Dvar Torah for Yom Kippur & Podcast

       While on a normal day we daven three tefillos and four on Shabbos, on Yom Kippur we daven five times. In addition to the typical tefillos of Shachris, Mincha, Maariv, and Mussaf, an extra teffilah of Neilah is added at the end of the day as well. Yom Kippur is the last day for us to commit ourselves to a proper life and to ask Hashem for a good year, so we do our best to pray as much as time allows. The major theme of davening is the Viduy, the Confession, where we ask Hashem to forgive us for the many sins we have committed over the previous year. Viduy is said both in the silent Amidah as well as in the Chazzan’s repetition for a total of ten times over the course of the day. Why do we need to say it so many times? After the first time, we have already committed to being better people, so why do we need to say it over and over again?
       The answer lies in discovering the main purpose of the Viduy. The Rambam in Hilchos Teshuva (1:1) explains Viduy contains four vital parts: recognizing that you have sinned, listing the sins you have committed, regretting your actions, and committing not to repeat those sins. All of these parts are vital and of equal importance. However, in a different place the Rambam says the only important part of Viduy is recognizing that you have sinned (2:8).

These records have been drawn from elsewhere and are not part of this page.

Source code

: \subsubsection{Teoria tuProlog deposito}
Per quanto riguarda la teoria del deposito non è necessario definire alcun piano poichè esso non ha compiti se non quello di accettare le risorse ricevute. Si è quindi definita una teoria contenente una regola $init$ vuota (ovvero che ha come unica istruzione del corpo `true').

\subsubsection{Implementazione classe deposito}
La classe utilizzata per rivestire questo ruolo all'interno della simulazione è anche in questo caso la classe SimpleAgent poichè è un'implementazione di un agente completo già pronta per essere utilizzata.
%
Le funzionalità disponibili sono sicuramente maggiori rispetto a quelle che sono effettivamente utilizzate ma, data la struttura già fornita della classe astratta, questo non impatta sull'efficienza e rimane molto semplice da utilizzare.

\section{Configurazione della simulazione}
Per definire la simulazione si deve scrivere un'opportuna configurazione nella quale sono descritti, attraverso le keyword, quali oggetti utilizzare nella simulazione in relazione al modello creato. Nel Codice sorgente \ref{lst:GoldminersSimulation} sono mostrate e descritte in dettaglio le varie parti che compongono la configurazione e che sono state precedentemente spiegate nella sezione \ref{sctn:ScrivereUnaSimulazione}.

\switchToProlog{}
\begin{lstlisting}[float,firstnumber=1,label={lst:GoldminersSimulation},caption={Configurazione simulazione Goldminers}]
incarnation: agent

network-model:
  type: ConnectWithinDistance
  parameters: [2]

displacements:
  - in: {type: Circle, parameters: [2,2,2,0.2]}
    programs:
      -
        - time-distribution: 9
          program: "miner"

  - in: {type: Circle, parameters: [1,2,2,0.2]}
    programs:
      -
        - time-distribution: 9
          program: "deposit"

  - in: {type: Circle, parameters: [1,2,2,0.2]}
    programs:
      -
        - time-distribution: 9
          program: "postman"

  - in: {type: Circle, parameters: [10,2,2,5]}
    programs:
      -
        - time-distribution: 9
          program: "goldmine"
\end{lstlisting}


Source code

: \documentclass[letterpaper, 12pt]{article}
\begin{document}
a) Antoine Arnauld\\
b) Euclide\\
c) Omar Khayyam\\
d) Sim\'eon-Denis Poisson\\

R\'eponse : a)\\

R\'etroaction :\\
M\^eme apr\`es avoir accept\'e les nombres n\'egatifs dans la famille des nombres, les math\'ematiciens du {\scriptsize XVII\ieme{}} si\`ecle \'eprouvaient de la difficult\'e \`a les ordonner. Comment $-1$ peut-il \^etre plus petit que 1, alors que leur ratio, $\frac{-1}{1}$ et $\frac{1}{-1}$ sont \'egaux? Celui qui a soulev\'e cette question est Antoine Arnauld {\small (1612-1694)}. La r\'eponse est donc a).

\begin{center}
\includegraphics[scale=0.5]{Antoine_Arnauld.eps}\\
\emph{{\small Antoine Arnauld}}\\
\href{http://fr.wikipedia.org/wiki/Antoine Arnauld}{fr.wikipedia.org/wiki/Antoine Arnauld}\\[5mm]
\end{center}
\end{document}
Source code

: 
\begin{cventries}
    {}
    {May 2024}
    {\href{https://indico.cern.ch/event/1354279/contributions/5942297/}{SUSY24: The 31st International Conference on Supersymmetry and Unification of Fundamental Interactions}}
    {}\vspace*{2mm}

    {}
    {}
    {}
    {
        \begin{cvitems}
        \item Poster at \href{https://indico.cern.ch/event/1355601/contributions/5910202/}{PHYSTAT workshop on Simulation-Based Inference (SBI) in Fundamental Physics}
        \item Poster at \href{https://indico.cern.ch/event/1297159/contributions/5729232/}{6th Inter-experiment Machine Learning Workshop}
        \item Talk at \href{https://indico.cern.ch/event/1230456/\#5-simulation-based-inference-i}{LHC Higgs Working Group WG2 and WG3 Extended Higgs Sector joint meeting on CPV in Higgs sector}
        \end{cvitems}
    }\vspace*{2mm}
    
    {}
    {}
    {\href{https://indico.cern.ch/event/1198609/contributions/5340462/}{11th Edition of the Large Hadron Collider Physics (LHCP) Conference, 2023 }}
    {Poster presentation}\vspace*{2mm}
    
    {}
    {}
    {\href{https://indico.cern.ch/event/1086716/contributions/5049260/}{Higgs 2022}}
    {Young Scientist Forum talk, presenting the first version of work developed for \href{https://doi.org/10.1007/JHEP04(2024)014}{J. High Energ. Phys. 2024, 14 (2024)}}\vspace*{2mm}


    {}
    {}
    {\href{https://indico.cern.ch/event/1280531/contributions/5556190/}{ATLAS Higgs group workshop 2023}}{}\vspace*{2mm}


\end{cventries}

What happened to the other three ‘important’ parts?
       Rav Shalom Schwadron, ZT”L, in his sefer Kol Dodi Dofek, explains this seeming contradiction in the Rambam. There is a type of Viduy that must be made in order to fulfill the mitzvah of Teshuvah. This is the one explained in 1:1 of Hilchos Teshuvah and includes four vital parts. However, the mitzvah of Teshuvah is a process that is focused over the entire time period from Elul through the Aseres Yimei Teshuvah; but when it comes to Yom Kippur, there is a special class of Viduy which must be done. It’s not simply about committing to a better future, it’s the recognition that we have sinned. It is the only vital part to this Viduy. (The Ramban in 2:7 actually seems to indicate that when it comes to Yom Kippur, there is a concept of Viduy separate from the obligation of Teshuva.)
       The idea behind Yom Kippur is not just to look at our actions from the past year, sincerely regret any sins, and commit to a better future; that’s the idea of this entire period! Yom Kippur, is specifically about recognizing even before we repent, that we have done something wrong. Even though we may have fulfilled the confession portion of our obligation to repent, we must make another separate declaration admitting that we were wrong.
       This is the reason why we repeat Viduy twice in every Tefillah. It’s not enough for us to request forgiveness, we must recognize what we did wrong. Yom Kippur is such an amazing gift, it’s the opportunity to start completely from scratch, an entirely clean slate. In order to properly recognize this gift, we must first understand how great it is. How do we do this? We say: We were wrong! We were not right! How embarrassing that is to admit, to say we have sinned against Hashem, the One to whom we owe everything. What an amazing chance we have now to make it all go away! Once we recognize that, the Teshuva process we have begun over a month ago takes on a different feel and rhythm; we can now truly begin to ask forgiveness and commit to being better people in the year ahead.
       May we use this Yom Kippur in its intended manner. May our Viduy be sincere and our tefillos be said with proper intent. With this mindset, we will truly merit a healthy and successful new year!

Gmar Chasima Tova!


Shabbat Shalom!  

Click here for last year's Dvar Torah for Yom Kippur

Click here to listen this this week's Podcast (Also available on Apple Podcasts)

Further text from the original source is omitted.